Analysis: When politics infiltrate criminal court

When it comes to making predictions, sometimes it’s fun to be right – sometimes it’s not.

Readers of SN&R’s weekly newsletter will recall that, back in January, I predicted that the manslaughter case against Alec Baldwin would be a disaster for New Mexico prosecutors and ultimately lead to the actor being acquitted in a jury trial. Well, the case against Baldwin didn’t even get that far. As soon as the original special prosecutor behind the indictment, Andrea Reeb, essentially acknowledged that her involvement in bringing the case was constitutionally illegal (she’s a sitting Republican member of the state assembly) court-watchers began to get a sense of the kind of political skullduggery that was driving the entire legal saga.

There’s a reason that elected officials in one branch of government aren’t allowed to temporarily double-dip into the role of elected officials from another branch, especially when it comes to engaging in criminal prosecutions of high-profile individuals. That should be doubly true if it involves prosecuting a famous person, such as Baldwin, who happens to encapsulate the opposite politics as the elected official in question. The fact that Reeb even attempted to get away with this in court – for weeks and weeks – before Baldwin’s attorneys brought reality crashing down on her, speaks to the willful abandonment of rules and norms that’s so common with American elites these days.

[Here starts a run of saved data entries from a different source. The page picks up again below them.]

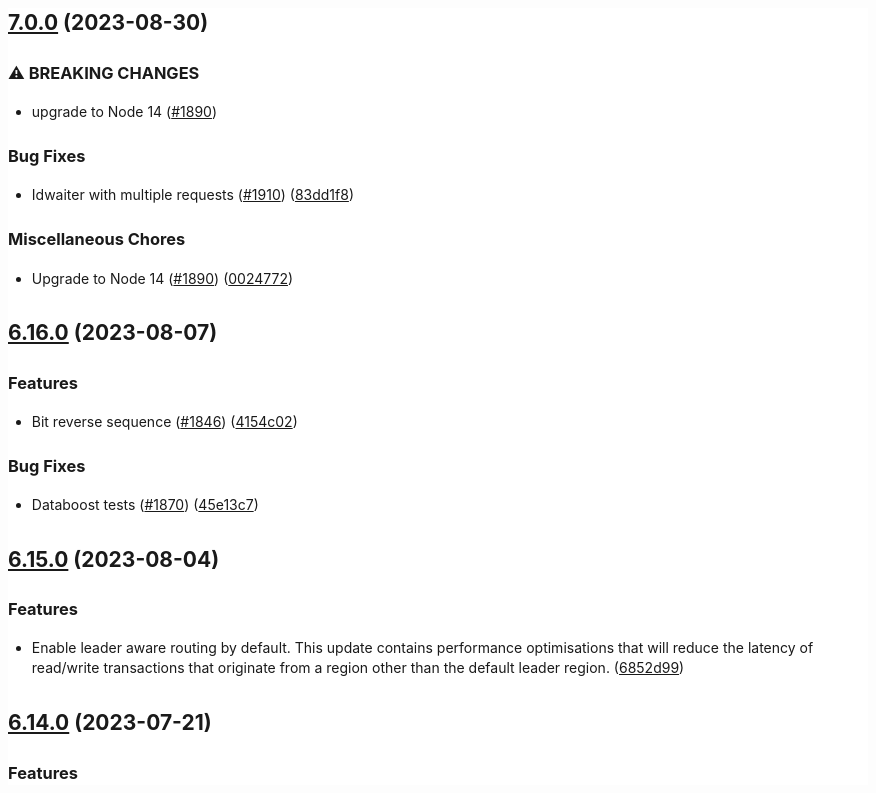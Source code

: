 ## [7.0.0](https://github.com/googleapis/nodejs-spanner/compare/v6.16.0...v7.0.0) (2023-08-30)


### ⚠ BREAKING CHANGES

* upgrade to Node 14 ([#1890](https://github.com/googleapis/nodejs-spanner/issues/1890))

### Bug Fixes

* Idwaiter with multiple requests ([#1910](https://github.com/googleapis/nodejs-spanner/issues/1910)) ([83dd1f8](https://github.com/googleapis/nodejs-spanner/commit/83dd1f8201d07898bd3ddff9e339dfbcef7d7ace))


### Miscellaneous Chores

* Upgrade to Node 14 ([#1890](https://github.com/googleapis/nodejs-spanner/issues/1890)) ([0024772](https://github.com/googleapis/nodejs-spanner/commit/0024772b750de404cd44771e320fe89cd430f064))

## [6.16.0](https://github.com/googleapis/nodejs-spanner/compare/v6.15.0...v6.16.0) (2023-08-07)


### Features

* Bit reverse sequence ([#1846](https://github.com/googleapis/nodejs-spanner/issues/1846)) ([4154c02](https://github.com/googleapis/nodejs-spanner/commit/4154c02f4c5ac1aa23f4c7c61521ab6fbabadfb8))


### Bug Fixes

* Databoost tests ([#1870](https://github.com/googleapis/nodejs-spanner/issues/1870)) ([45e13c7](https://github.com/googleapis/nodejs-spanner/commit/45e13c70607abf717d533a8c5b1c58752a5439cb))

## [6.15.0](https://github.com/googleapis/nodejs-spanner/compare/v6.14.0...v6.15.0) (2023-08-04)


### Features

* Enable leader aware routing by default. This update contains performance optimisations that will reduce the latency of read/write transactions that originate from a region other than the default leader region. ([6852d99](https://github.com/googleapis/nodejs-spanner/commit/6852d99b858eb323ac3fc5e61905b8bf59486062))

## [6.14.0](https://github.com/googleapis/nodejs-spanner/compare/v6.13.0...v6.14.0) (2023-07-21)


### Features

Reeb being forced off the case meant that more sober-eyed professional prosecutors had to evaluate whether there was genuine evidence to charge Baldwin for the accidental shooting of cinematographer Halyna Hutchins. A few weeks ago, those attorneys came to a similar assessment as the one that was earlier suggested in this newsletter – that the case against Baldwin was a soft sack of Saint Bernard shit. All charges against him were dropped before there was even a preliminary hearing.

Of course, there’s no cause for gloating among the many legal writers who foresaw this: At the end of the day, a young mother lost her life because of cascading negligence on a film set. We can only hope that Hollywood’ has taken some safety lessons from the incident. And that grand-standing politicians think twice before playing games with the court system.